I have a set of regressors selected by an optimal variable selection algorithm (out of a total of 30 candidate regressor columns) run on a dataset that looks like the following:
> IVs_Selected_by_LASSO
$coefficients
[1] "X4" "X10" "X19" "X20" "X22" "X25" "X27" "X28"
And, I also have the set of actual regressors included in the structural equation describing that dataset, which initially looks like the following:
True_IVs
X1 X2 X3 X4 X5 X6 X7 X8 X9 X10 X11 X12 X13 X14 X15 X16 X17 X18 X19 X20
1 0 0 0 1 0 0 0 0 0 1 0 0 1 0 0 0 0 0 1 1
X21 X22 X23 X24 X25 X26 X27 X28 X29 X30
1 0 1 0 0 1 1 1 1 0 1
dput(True_IVs)
structure(list(X1 = "0", X2 = "0", X3 = "0", X4 = "1", X5 = "0",
X6 = "0", X7 = "0", X8 = "0", X9 = "0", X10 = "1", X11 = "0",
X12 = "0", X13 = "1", X14 = "0", X15 = "0", X16 = "0", X17 = "0",
X18 = "0", X19 = "1", X20 = "1", X21 = "0", X22 = "1", X23 = "0",
X24 = "0", X25 = "1", X26 = "1", X27 = "1", X28 = "1", X29 = "0",
X30 = "1"), row.names = 1L, class = "data.frame")

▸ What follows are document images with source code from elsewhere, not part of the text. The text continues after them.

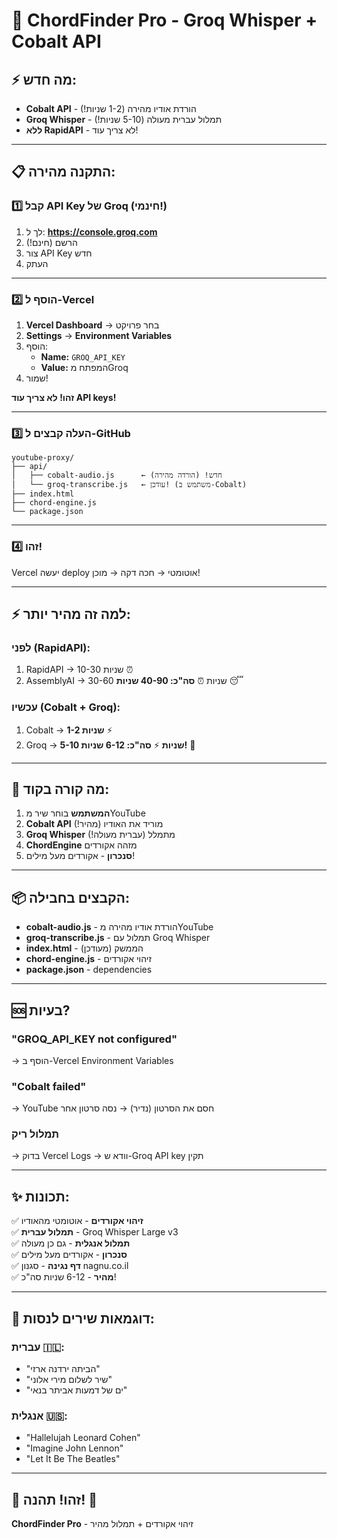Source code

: # 🚀 ChordFinder Pro - Groq Whisper + Cobalt API

## ⚡ מה חדש:

- **Cobalt API** - הורדת אודיו מהירה (1-2 שניות!)
- **Groq Whisper** - תמלול עברית מעולה (5-10 שניות!)
- **ללא RapidAPI** - לא צריך עוד!

---

## 📋 התקנה מהירה:

### 1️⃣ קבל API Key של Groq (חינמי!)

1. לך ל: **https://console.groq.com**
2. הרשם (חינם!)
3. צור API Key חדש
4. העתק

---

### 2️⃣ הוסף ל-Vercel

1. **Vercel Dashboard** → בחר פרויקט
2. **Settings** → **Environment Variables**
3. הוסף:
   - **Name:** `GROQ_API_KEY`
   - **Value:** המפתח מGroq
4. שמור!

**זהו! לא צריך עוד API keys!**

---

### 3️⃣ העלה קבצים ל-GitHub

```
youtube-proxy/
├── api/
│   ├── cobalt-audio.js      ← חדש! (הורדה מהירה)
│   └── groq-transcribe.js   ← עודכן! (משתמש ב-Cobalt)
├── index.html                
├── chord-engine.js           
└── package.json             
```

---

### 4️⃣ זהו! 

Vercel יעשה deploy אוטומטי → חכה דקה → מוכן!

---

## ⚡ למה זה מהיר יותר:

### **לפני** (RapidAPI):
1. RapidAPI → 10-30 שניות ⏰
2. AssemblyAI → 30-60 שניות ⏰
**סה"כ: 40-90 שניות** 😴

### **עכשיו** (Cobalt + Groq):
1. Cobalt → **1-2 שניות** ⚡
2. Groq → **5-10 שניות** ⚡
**סה"כ: 6-12 שניות!** 🚀

---

## 🎯 מה קורה בקוד:

1. **המשתמש** בוחר שיר מYouTube
2. **Cobalt API** מוריד את האודיו (מהיר!)
3. **Groq Whisper** מתמלל (עברית מעולה!)
4. **ChordEngine** מזהה אקורדים
5. **סנכרון** - אקורדים מעל מילים!

---

## 📦 הקבצים בחבילה:

- **cobalt-audio.js** - הורדת אודיו מהירה מYouTube
- **groq-transcribe.js** - תמלול עם Groq Whisper
- **index.html** - הממשק (מעודכן)
- **chord-engine.js** - זיהוי אקורדים
- **package.json** - dependencies

---

## 🆘 בעיות?

### "GROQ_API_KEY not configured"
→ הוסף ב-Vercel Environment Variables

### "Cobalt failed"
→ YouTube חסם את הסרטון (נדיר)
→ נסה סרטון אחר

### תמלול ריק
→ בדוק Vercel Logs
→ וודא ש-Groq API key תקין

---

## ✨ תכונות:

✅ **זיהוי אקורדים** - אוטומטי מהאודיו  
✅ **תמלול עברית** - Groq Whisper Large v3  
✅ **תמלול אנגלית** - גם כן מעולה  
✅ **סנכרון** - אקורדים מעל מילים  
✅ **דף נגינה** - סגנון nagnu.co.il  
✅ **מהיר** - 6-12 שניות סה"כ!  

---

## 🎸 דוגמאות שירים לנסות:

### עברית 🇮🇱:
- "הביתה ירדנה ארזי"
- "שיר לשלום מירי אלוני"
- "ים של דמעות אביתר בנאי"

### אנגלית 🇺🇸:
- "Hallelujah Leonard Cohen"
- "Imagine John Lennon"
- "Let It Be The Beatles"

---

## 🎉 זהו! תהנה! 🚀

**ChordFinder Pro** - זיהוי אקורדים + תמלול מהיר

However, using the answer to an intermediate question I asked whose answer I was hoping would allow me to finally ask this current question I am asking, I was able to transform the true structural regressors into a format that is able to be logically compared with the format IVs_Selected_by_LASSO is already in as follows:
True_Regressors <- names(True_IVs)[True_IVs == 1]
> True_Regressors
[1] "X4" "X10" "X13" "X19" "X20" "X22" "X25" "X26" "X27" "X28" "X30"
Me being an experienced Excel user, definitely with more experience there than in R, if I had columns or rows with this information in them, I would probably use either a SUMIF or an IF function (with an AUTOSUM at the bottom of the column as you do) to solve this, but I can't figure out how to do the same in R for the life of me.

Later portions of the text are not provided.